*INSTRUCTIONS FOR THE TASK:* Retype the line with "## [0.1.5] - 2021-08-27" in it, then each line after it to the end of the data, word for word.

*PROVIDED RECORDS:*
****************

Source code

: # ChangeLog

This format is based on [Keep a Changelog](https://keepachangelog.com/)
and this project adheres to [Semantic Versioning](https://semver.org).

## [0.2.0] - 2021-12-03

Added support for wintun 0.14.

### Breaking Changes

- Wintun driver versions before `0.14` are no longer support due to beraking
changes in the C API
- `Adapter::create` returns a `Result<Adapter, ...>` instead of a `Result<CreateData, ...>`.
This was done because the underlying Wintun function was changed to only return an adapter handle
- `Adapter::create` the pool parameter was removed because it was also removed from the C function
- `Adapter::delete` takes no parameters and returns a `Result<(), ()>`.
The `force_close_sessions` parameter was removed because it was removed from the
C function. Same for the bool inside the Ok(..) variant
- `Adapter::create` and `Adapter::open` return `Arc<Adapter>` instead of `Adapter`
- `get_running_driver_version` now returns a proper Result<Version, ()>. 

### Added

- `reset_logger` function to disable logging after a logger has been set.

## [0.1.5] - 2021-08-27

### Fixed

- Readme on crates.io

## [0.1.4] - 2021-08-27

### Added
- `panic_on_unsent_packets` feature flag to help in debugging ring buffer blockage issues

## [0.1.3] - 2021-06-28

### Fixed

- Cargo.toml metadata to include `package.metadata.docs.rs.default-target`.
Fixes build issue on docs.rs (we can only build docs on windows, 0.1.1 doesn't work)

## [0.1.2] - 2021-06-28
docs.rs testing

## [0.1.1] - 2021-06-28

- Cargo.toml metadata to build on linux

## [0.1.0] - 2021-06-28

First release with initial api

****************

*WRITTEN SOLUTION:*
## [0.1.5] - 2021-08-27

### Fixed

- Readme on crates.io

## [0.1.4] - 2021-08-27

### Added
- `panic_on_unsent_packets` feature flag to help in debugging ring buffer blockage issues

## [0.1.3] - 2021-06-28

### Fixed

- Cargo.toml metadata to include `package.metadata.docs.rs.default-target`.
Fixes build issue on docs.rs (we can only build docs on windows, 0.1.1 doesn't work)

## [0.1.2] - 2021-06-28
docs.rs testing

## [0.1.1] - 2021-06-28

- Cargo.toml metadata to build on linux

## [0.1.0] - 2021-06-28

First release with initial api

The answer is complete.